__How to complete this task__.
All of the data below is to be returned unaltered.

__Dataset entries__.
•••••

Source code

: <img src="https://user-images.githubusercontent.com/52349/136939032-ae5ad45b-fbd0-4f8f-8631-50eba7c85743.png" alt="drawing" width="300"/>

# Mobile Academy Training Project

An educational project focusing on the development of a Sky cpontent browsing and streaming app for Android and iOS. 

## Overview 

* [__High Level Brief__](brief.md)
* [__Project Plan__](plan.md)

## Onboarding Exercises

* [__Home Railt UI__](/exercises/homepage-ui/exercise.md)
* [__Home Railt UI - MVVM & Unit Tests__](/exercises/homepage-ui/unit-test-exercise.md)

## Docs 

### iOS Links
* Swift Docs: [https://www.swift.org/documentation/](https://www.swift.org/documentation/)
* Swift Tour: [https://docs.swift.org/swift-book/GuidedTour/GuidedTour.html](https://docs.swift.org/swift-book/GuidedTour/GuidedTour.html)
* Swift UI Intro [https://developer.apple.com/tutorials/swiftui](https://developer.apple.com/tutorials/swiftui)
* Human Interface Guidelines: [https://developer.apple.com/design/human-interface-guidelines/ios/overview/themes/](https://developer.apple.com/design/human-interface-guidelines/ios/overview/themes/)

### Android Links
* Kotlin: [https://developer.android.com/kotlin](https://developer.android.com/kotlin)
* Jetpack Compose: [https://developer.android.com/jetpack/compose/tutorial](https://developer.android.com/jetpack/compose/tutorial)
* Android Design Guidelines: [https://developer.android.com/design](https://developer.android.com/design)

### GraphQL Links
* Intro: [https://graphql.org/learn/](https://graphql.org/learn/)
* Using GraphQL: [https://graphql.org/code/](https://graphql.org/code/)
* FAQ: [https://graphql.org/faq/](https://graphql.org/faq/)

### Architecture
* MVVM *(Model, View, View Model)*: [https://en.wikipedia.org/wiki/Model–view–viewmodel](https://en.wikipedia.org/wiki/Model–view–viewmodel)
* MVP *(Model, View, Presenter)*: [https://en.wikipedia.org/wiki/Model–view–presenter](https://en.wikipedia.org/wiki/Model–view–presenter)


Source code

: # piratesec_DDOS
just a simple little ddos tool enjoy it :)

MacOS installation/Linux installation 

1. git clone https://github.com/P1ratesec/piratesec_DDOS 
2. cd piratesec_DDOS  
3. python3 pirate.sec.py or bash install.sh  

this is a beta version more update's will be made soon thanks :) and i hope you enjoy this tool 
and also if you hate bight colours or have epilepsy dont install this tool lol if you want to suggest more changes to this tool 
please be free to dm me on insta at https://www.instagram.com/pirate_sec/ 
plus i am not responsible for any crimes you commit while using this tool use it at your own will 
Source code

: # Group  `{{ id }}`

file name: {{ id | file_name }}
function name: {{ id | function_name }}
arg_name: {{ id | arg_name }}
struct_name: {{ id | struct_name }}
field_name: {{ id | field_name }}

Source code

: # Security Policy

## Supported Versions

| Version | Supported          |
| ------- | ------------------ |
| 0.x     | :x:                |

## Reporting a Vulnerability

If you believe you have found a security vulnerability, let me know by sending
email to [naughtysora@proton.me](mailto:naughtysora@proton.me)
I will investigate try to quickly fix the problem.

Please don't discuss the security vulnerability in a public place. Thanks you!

•••••

__Output for this exercise__.
Source code

: <img src="https://user-images.githubusercontent.com/52349/136939032-ae5ad45b-fbd0-4f8f-8631-50eba7c85743.png" alt="drawing" width="300"/>

# Mobile Academy Training Project

An educational project focusing on the development of a Sky cpontent browsing and streaming app for Android and iOS. 

## Overview 

* [__High Level Brief__](brief.md)
* [__Project Plan__](plan.md)

## Onboarding Exercises

* [__Home Railt UI__](/exercises/homepage-ui/exercise.md)
* [__Home Railt UI - MVVM & Unit Tests__](/exercises/homepage-ui/unit-test-exercise.md)

## Docs 

### iOS Links
* Swift Docs: [https://www.swift.org/documentation/](https://www.swift.org/documentation/)
* Swift Tour: [https://docs.swift.org/swift-book/GuidedTour/GuidedTour.html](https://docs.swift.org/swift-book/GuidedTour/GuidedTour.html)
* Swift UI Intro [https://developer.apple.com/tutorials/swiftui](https://developer.apple.com/tutorials/swiftui)
* Human Interface Guidelines: [https://developer.apple.com/design/human-interface-guidelines/ios/overview/themes/](https://developer.apple.com/design/human-interface-guidelines/ios/overview/themes/)

### Android Links
* Kotlin: [https://developer.android.com/kotlin](https://developer.android.com/kotlin)
* Jetpack Compose: [https://developer.android.com/jetpack/compose/tutorial](https://developer.android.com/jetpack/compose/tutorial)
* Android Design Guidelines: [https://developer.android.com/design](https://developer.android.com/design)

### GraphQL Links
* Intro: [https://graphql.org/learn/](https://graphql.org/learn/)
* Using GraphQL: [https://graphql.org/code/](https://graphql.org/code/)
* FAQ: [https://graphql.org/faq/](https://graphql.org/faq/)

### Architecture
* MVVM *(Model, View, View Model)*: [https://en.wikipedia.org/wiki/Model–view–viewmodel](https://en.wikipedia.org/wiki/Model–view–viewmodel)
* MVP *(Model, View, Presenter)*: [https://en.wikipedia.org/wiki/Model–view–presenter](https://en.wikipedia.org/wiki/Model–view–presenter)


Source code

: # piratesec_DDOS
just a simple little ddos tool enjoy it :)

MacOS installation/Linux installation 

1. git clone https://github.com/P1ratesec/piratesec_DDOS 
2. cd piratesec_DDOS  
3. python3 pirate.sec.py or bash install.sh  

this is a beta version more update's will be made soon thanks :) and i hope you enjoy this tool 
and also if you hate bight colours or have epilepsy dont install this tool lol if you want to suggest more changes to this tool 
please be free to dm me on insta at https://www.instagram.com/pirate_sec/ 
plus i am not responsible for any crimes you commit while using this tool use it at your own will 
Source code

: # Group  `{{ id }}`

file name: {{ id | file_name }}
function name: {{ id | function_name }}
arg_name: {{ id | arg_name }}
struct_name: {{ id | struct_name }}
field_name: {{ id | field_name }}

Source code

: # Security Policy

## Supported Versions

| Version | Supported          |
| ------- | ------------------ |
| 0.x     | :x:                |

## Reporting a Vulnerability

If you believe you have found a security vulnerability, let me know by sending
email to [naughtysora@proton.me](mailto:naughtysora@proton.me)
I will investigate try to quickly fix the problem.

Please don't discuss the security vulnerability in a public place. Thanks you!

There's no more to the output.